■ WORK INSTRUCTION ■
Find the line in the entries below that contains "- 🌍 Developing". Repeat it exactly, and every line after it through the line that contains "## Interests and Expertise".

(Rendered images with source text)
##############################

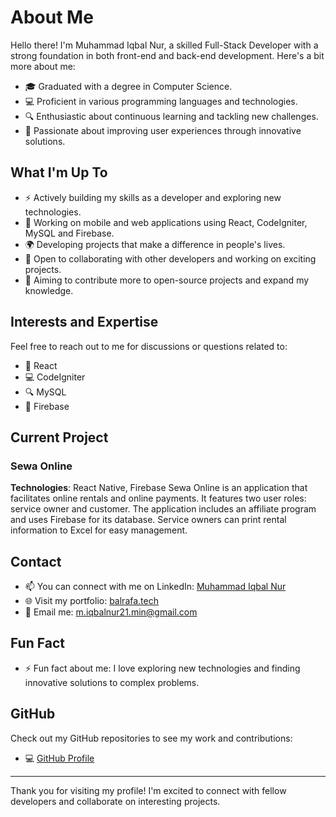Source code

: 
# About Me

Hello there! I'm Muhammad Iqbal Nur, a skilled Full-Stack Developer with a strong foundation in both front-end and back-end development. Here's a bit more about me:

- 🎓 Graduated with a degree in Computer Science.
- 💻 Proficient in various programming languages and technologies.
- 🔍 Enthusiastic about continuous learning and tackling new challenges.
- 🌱 Passionate about improving user experiences through innovative solutions.

## What I'm Up To

- ⚡ Actively building my skills as a developer and exploring new technologies.
- 📱 Working on mobile and web applications using React, CodeIgniter, MySQL and Firebase.
- 🌍 Developing projects that make a difference in people's lives.
- 👯 Open to collaborating with other developers and working on exciting projects.
- 🤔 Aiming to contribute more to open-source projects and expand my knowledge.

## Interests and Expertise

Feel free to reach out to me for discussions or questions related to:

- 💬 React
- 💻 CodeIgniter
- 🔍 MySQL
- 🧩 Firebase

## Current Project

### Sewa Online

**Technologies**: React Native, Firebase
Sewa Online is an application that facilitates online rentals and online payments. It features two user roles: service owner and customer. The application includes an affiliate program and uses Firebase for its database. Service owners can print rental information to Excel for easy management.

## Contact

- 📫 You can connect with me on LinkedIn: [Muhammad Iqbal Nur](https://www.linkedin.com/in/iqbalnur/)
- 🌐 Visit my portfolio: [balrafa.tech](https://balrafa.tech/)
- 📧 Email me: m.iqbalnur21.min@gmail.com

## Fun Fact

- ⚡ Fun fact about me: I love exploring new technologies and finding innovative solutions to complex problems.

## GitHub

Check out my GitHub repositories to see my work and contributions:

- 💻 [GitHub Profile](https://github.com/iqbalnur21)

---

Thank you for visiting my profile! I'm excited to connect with fellow developers and collaborate on interesting projects.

##############################

■ ANSWER SECTION ■
- 🌍 Developing projects that make a difference in people's lives.
- 👯 Open to collaborating with other developers and working on exciting projects.
- 🤔 Aiming to contribute more to open-source projects and expand my knowledge.

## Interests and Expertise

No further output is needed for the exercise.